Problem description:
Transcribe the entries below exactly from their first line through the line containing "To run, install", and let no picture into the copy.

_ _ _ _ _ _ _

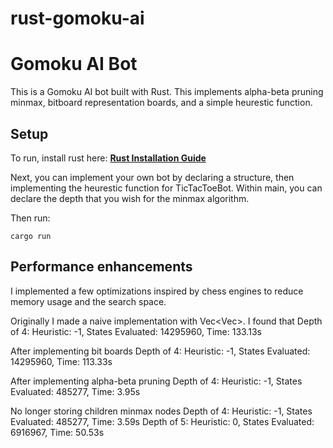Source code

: # rust-gomoku-ai

# Gomoku AI Bot

This is a Gomoku AI bot built with Rust. This implements alpha-beta pruning minmax, bitboard representation boards, and a simple heurestic function.

## Setup

To run, install rust here: **[Rust Installation Guide](https://www.rust-lang.org/tools/install)**

Next, you can implement your own bot by declaring a structure, then implementing the heurestic function for TicTacToeBot. Within main, you can declare the depth that you wish for the minmax algorithm.

Then run:

```
cargo run
```

## Performance enhancements

I implemented a few optimizations inspired by chess engines to reduce memory usage and the search space.

Originally I made a naive implementation with Vec<Vec<char>>. I found that
Depth of 4: Heuristic: -1, States Evaluated: 14295960, Time: 133.13s

After implementing bit boards
Depth of 4: Heuristic: -1, States Evaluated: 14295960, Time: 113.33s

After implementing alpha-beta pruning
Depth of 4: Heuristic: -1, States Evaluated: 485277, Time: 3.95s

No longer storing children minmax nodes
Depth of 4: Heuristic: -1, States Evaluated: 485277, Time: 3.59s
Depth of 5: Heuristic: 0, States Evaluated: 6916967, Time: 50.53s
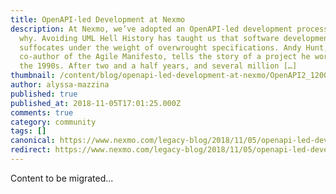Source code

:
 ```yaml
---
title: OpenAPI-led Development at Nexmo
description: At Nexmo, we’ve adopted an OpenAPI-led development process. Here’s
  why. Avoiding UML Hell History has taught us that software development
  suffocates under the weight of overwrought specifications. Andy Hunt,
  co-author of the Agile Manifesto, tells the story of a project he worked on in
  the 1990s. After two and a half years, and several million […]
thumbnail: /content/blog/openapi-led-development-at-nexmo/OpenAPI2_1200x675.png
author: alyssa-mazzina
published: true
published_at: 2018-11-05T17:01:25.000Z
comments: true
category: community
tags: []
canonical: https://www.nexmo.com/legacy-blog/2018/11/05/openapi-led-development-at-nexmo
redirect: https://www.nexmo.com/legacy-blog/2018/11/05/openapi-led-development-at-nexmo
---
```


Content to be migrated...
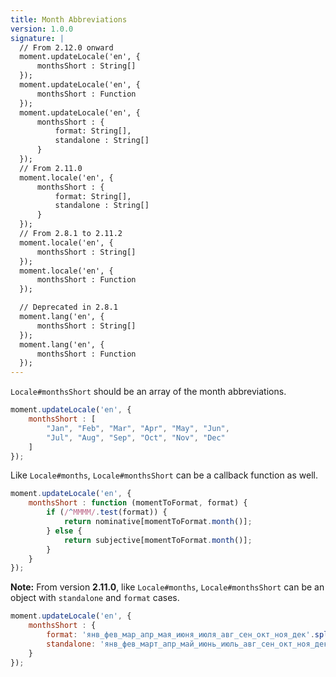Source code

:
 ```yaml
---
title: Month Abbreviations
version: 1.0.0
signature: |
  // From 2.12.0 onward
  moment.updateLocale('en', {
      monthsShort : String[]
  });
  moment.updateLocale('en', {
      monthsShort : Function
  });
  moment.updateLocale('en', {
      monthsShort : {
          format: String[],
          standalone : String[]
      }
  });
  // From 2.11.0
  moment.locale('en', {
      monthsShort : {
          format: String[],
          standalone : String[]
      }
  });
  // From 2.8.1 to 2.11.2
  moment.locale('en', {
      monthsShort : String[]
  });
  moment.locale('en', {
      monthsShort : Function
  });

  // Deprecated in 2.8.1
  moment.lang('en', {
      monthsShort : String[]
  });
  moment.lang('en', {
      monthsShort : Function
  });
---
```



`Locale#monthsShort` should be an array of the month abbreviations.

```javascript
moment.updateLocale('en', {
    monthsShort : [
        "Jan", "Feb", "Mar", "Apr", "May", "Jun",
        "Jul", "Aug", "Sep", "Oct", "Nov", "Dec"
    ]
});
```

Like `Locale#months`, `Locale#monthsShort` can be a callback function as well.

```javascript
moment.updateLocale('en', {
    monthsShort : function (momentToFormat, format) {
        if (/^MMMM/.test(format)) {
            return nominative[momentToFormat.month()];
        } else {
            return subjective[momentToFormat.month()];
        }
    }
});
```

**Note:** From version **2.11.0**, like `Locale#months`, `Locale#monthsShort` can be an object with `standalone` and `format` cases.

```javascript
moment.updateLocale('en', {
    monthsShort : {
        format: 'янв_фев_мар_апр_мая_июня_июля_авг_сен_окт_ноя_дек'.split('_'),
        standalone: 'янв_фев_март_апр_май_июнь_июль_авг_сен_окт_ноя_дек'.split('_')
    }
});
```
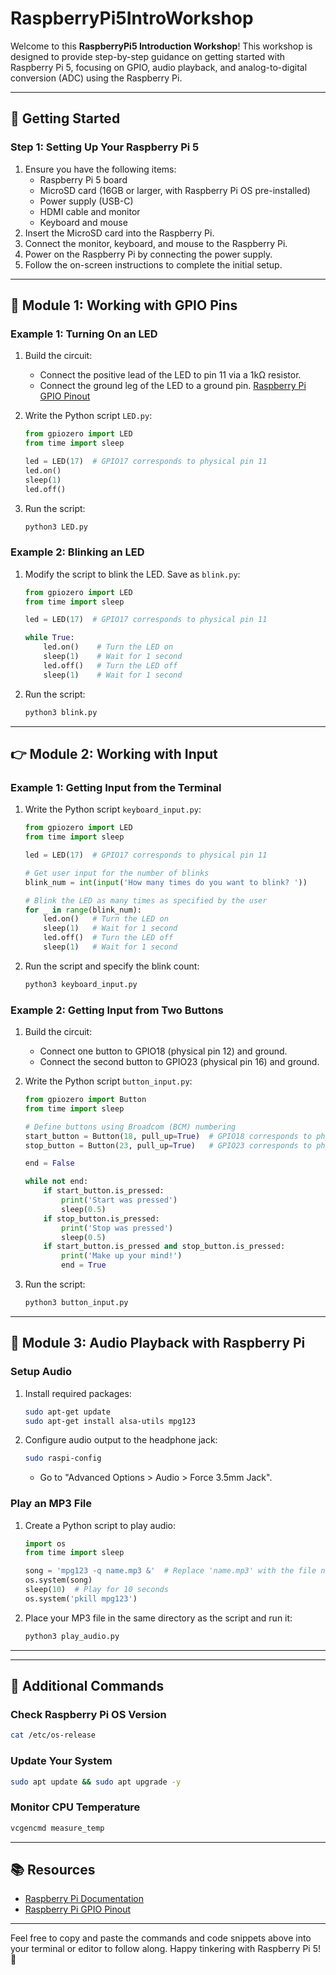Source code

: # RaspberryPi5IntroWorkshop

Welcome to this **RaspberryPi5 Introduction Workshop**! This workshop is designed to provide step-by-step guidance on getting started with Raspberry Pi 5, focusing on GPIO, audio playback, and analog-to-digital conversion (ADC) using the Raspberry Pi.

---

## 🚀 Getting Started

### Step 1: Setting Up Your Raspberry Pi 5
1. Ensure you have the following items:
   - Raspberry Pi 5 board
   - MicroSD card (16GB or larger, with Raspberry Pi OS pre-installed)
   - Power supply (USB-C)
   - HDMI cable and monitor
   - Keyboard and mouse
2. Insert the MicroSD card into the Raspberry Pi.
3. Connect the monitor, keyboard, and mouse to the Raspberry Pi.
4. Power on the Raspberry Pi by connecting the power supply.
5. Follow the on-screen instructions to complete the initial setup.

---

## 🌿 Module 1: Working with GPIO Pins

### Example 1: Turning On an LED
1. Build the circuit:
   - Connect the positive lead of the LED to pin 11 via a 1kΩ resistor.
   - Connect the ground leg of the LED to a ground pin.
     [Raspberry Pi GPIO Pinout](https://pinout.xyz/)

2. Write the Python script `LED.py`:
   ```python
   from gpiozero import LED
   from time import sleep
   
   led = LED(17)  # GPIO17 corresponds to physical pin 11
   led.on()
   sleep(1)
   led.off()
   ```
3. Run the script:
   ```bash
   python3 LED.py
   ```

### Example 2: Blinking an LED
1. Modify the script to blink the LED. Save as `blink.py`:
   ```python
   from gpiozero import LED
   from time import sleep
   
   led = LED(17)  # GPIO17 corresponds to physical pin 11
   
   while True:
       led.on()    # Turn the LED on
       sleep(1)    # Wait for 1 second
       led.off()   # Turn the LED off
       sleep(1)    # Wait for 1 second
   ```
2. Run the script:
   ```bash
   python3 blink.py
   ```

---

## 👉 Module 2: Working with Input

### Example 1: Getting Input from the Terminal
1. Write the Python script `keyboard_input.py`:
   ```python
   from gpiozero import LED
   from time import sleep

   led = LED(17)  # GPIO17 corresponds to physical pin 11

   # Get user input for the number of blinks
   blink_num = int(input('How many times do you want to blink? '))

   # Blink the LED as many times as specified by the user
   for _ in range(blink_num):
       led.on()   # Turn the LED on
       sleep(1)   # Wait for 1 second
       led.off()  # Turn the LED off
       sleep(1)   # Wait for 1 second
   ```
2. Run the script and specify the blink count:
   ```bash
   python3 keyboard_input.py
   ```

### Example 2: Getting Input from Two Buttons
1. Build the circuit:
   - Connect one button to GPIO18 (physical pin 12) and ground.
   - Connect the second button to GPIO23 (physical pin 16) and ground.

2. Write the Python script `button_input.py`:
   ```python
   from gpiozero import Button
   from time import sleep
   
   # Define buttons using Broadcom (BCM) numbering
   start_button = Button(18, pull_up=True)  # GPIO18 corresponds to physical pin 12
   stop_button = Button(23, pull_up=True)   # GPIO23 corresponds to physical pin 16
   
   end = False
   
   while not end:
       if start_button.is_pressed:
           print('Start was pressed')
           sleep(0.5)
       if stop_button.is_pressed:
           print('Stop was pressed')
           sleep(0.5)
       if start_button.is_pressed and stop_button.is_pressed:
           print('Make up your mind!')
           end = True
   ```
3. Run the script:
   ```bash
   python3 button_input.py
   ```

---

## 🎵 Module 3: Audio Playback with Raspberry Pi

### Setup Audio
1. Install required packages:
   ```bash
   sudo apt-get update
   sudo apt-get install alsa-utils mpg123
   ```
2. Configure audio output to the headphone jack:
   ```bash
   sudo raspi-config
   ```
   - Go to "Advanced Options > Audio > Force 3.5mm Jack".

### Play an MP3 File
1. Create a Python script to play audio:
   ```python
   import os
   from time import sleep

   song = 'mpg123 -q name.mp3 &'  # Replace 'name.mp3' with the file name
   os.system(song)
   sleep(10)  # Play for 10 seconds
   os.system('pkill mpg123')
   ```
2. Place your MP3 file in the same directory as the script and run it:
   ```bash
   python3 play_audio.py
   ```

---
---

## 🔧 Additional Commands

### Check Raspberry Pi OS Version
```bash
cat /etc/os-release
```

### Update Your System
```bash
sudo apt update && sudo apt upgrade -y
```

### Monitor CPU Temperature
```bash
vcgencmd measure_temp
```

---

## 📚 Resources

- [Raspberry Pi Documentation](https://www.raspberrypi.com/documentation/)
- [Raspberry Pi GPIO Pinout](https://pinout.xyz/)

---

Feel free to copy and paste the commands and code snippets above into your terminal or editor to follow along. Happy tinkering with Raspberry Pi 5! 🤖

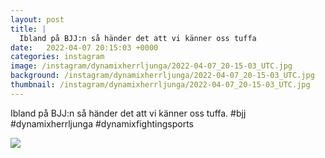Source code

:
 ```yaml
---
layout: post
title: |
  Ibland på BJJ:n så händer det att vi känner oss tuffa
date:   2022-04-07 20:15:03 +0000
categories: instagram
image: /instagram/dynamixherrljunga/2022-04-07_20-15-03_UTC.jpg
background: /instagram/dynamixherrljunga/2022-04-07_20-15-03_UTC.jpg
thumbnail: /instagram/dynamixherrljunga/2022-04-07_20-15-03_UTC.jpg
---
```

Ibland på BJJ:n så händer det att vi känner oss tuffa. #bjj #dynamixherrljunga #dynamixfightingsports



<img src='/www-dynamix-herrljunga/instagram/dynamixherrljunga/2022-04-07_20-15-03_UTC.jpg' class='img-fluid' />
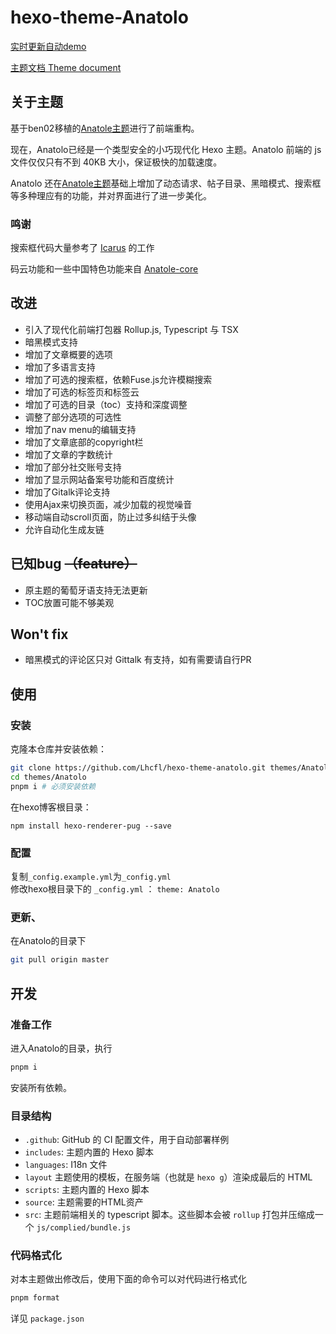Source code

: # hexo-theme-Anatolo

[实时更新自动demo](https://lhcfl.github.io/Anatolodemo)

[主题文档 Theme document](https://lhcfl.github.io/Anatolodemo/tags/Anatolo-Tutorial/)

## 关于主题

基于ben02移植的[Anatole主题](https://github.com/Ben02/hexo-theme-Anatole)进行了前端重构。

现在，Anatolo已经是一个类型安全的小巧现代化 Hexo 主题。Anatolo 前端的 js 文件仅仅只有不到 40KB 大小，保证极快的加载速度。

Anatolo 还在[Anatole主题](https://github.com/Ben02/hexo-theme-Anatole)基础上增加了动态请求、帖子目录、黑暗模式、搜索框等多种理应有的功能，并对界面进行了进一步美化。

### 鸣谢

搜索框代码大量参考了 [Icarus](https://github.com/ppoffice/hexo-theme-icarus) 的工作

码云功能和一些中国特色功能来自 [Anatole-core](https://github.com/mrcore/hexo-theme-Anatole-Core)

## 改进

- 引入了现代化前端打包器 Rollup.js, Typescript 与 TSX
- 暗黑模式支持
- 增加了文章概要的选项
- 增加了多语言支持
- 增加了可选的搜索框，依赖Fuse.js允许模糊搜索
- 增加了可选的标签页和标签云
- 增加了可选的目录（toc）支持和深度调整
- 调整了部分选项的可选性
- 增加了nav menu的编辑支持
- 增加了文章底部的copyright栏
- 增加了文章的字数统计
- 增加了部分社交账号支持
- 增加了显示网站备案号功能和百度统计
- 增加了Gitalk评论支持
- 使用Ajax来切换页面，减少加载的视觉噪音
- 移动端自动scroll页面，防止过多纠结于头像
- 允许自动化生成友链

## 已知bug ~~（feature）~~

- 原主题的葡萄牙语支持无法更新
- TOC放置可能不够美观

## Won't fix

- 暗黑模式的评论区只对 Gittalk 有支持，如有需要请自行PR

## 使用

### 安装

克隆本仓库并安装依赖：

```bash
git clone https://github.com/Lhcfl/hexo-theme-anatolo.git themes/Anatolo
cd themes/Anatolo
pnpm i # 必须安装依赖
```

在hexo博客根目录：

```
npm install hexo-renderer-pug --save
```

### 配置

复制`_config.example.yml`为`_config.yml`  
修改hexo根目录下的 `_config.yml` ： `theme: Anatolo`

### 更新、

在Anatolo的目录下

```bash
git pull origin master
```

## 开发

### 准备工作

进入Anatolo的目录，执行

```bash
pnpm i
```

安装所有依赖。

### 目录结构

- `.github`: GitHub 的 CI 配置文件，用于自动部署样例
- `includes`: 主题内置的 Hexo 脚本
- `languages`: I18n 文件
- `layout` 主题使用的模板，在服务端（也就是 `hexo g`）渲染成最后的 HTML
- `scripts`: 主题内置的 Hexo 脚本
- `source`: 主题需要的HTML资产
- `src`: 主题前端相关的 typescript 脚本。这些脚本会被 `rollup` 打包并压缩成一个 `js/complied/bundle.js`

### 代码格式化

对本主题做出修改后，使用下面的命令可以对代码进行格式化

```bash
pnpm format
```

详见 `package.json`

_ _ _ _ _ _ _

Exercise result:
Source code

: # rust-gomoku-ai

# Gomoku AI Bot

This is a Gomoku AI bot built with Rust. This implements alpha-beta pruning minmax, bitboard representation boards, and a simple heurestic function.

## Setup

To run, install rust here: **[Rust Installation Guide](https://www.rust-lang.org/tools/install)**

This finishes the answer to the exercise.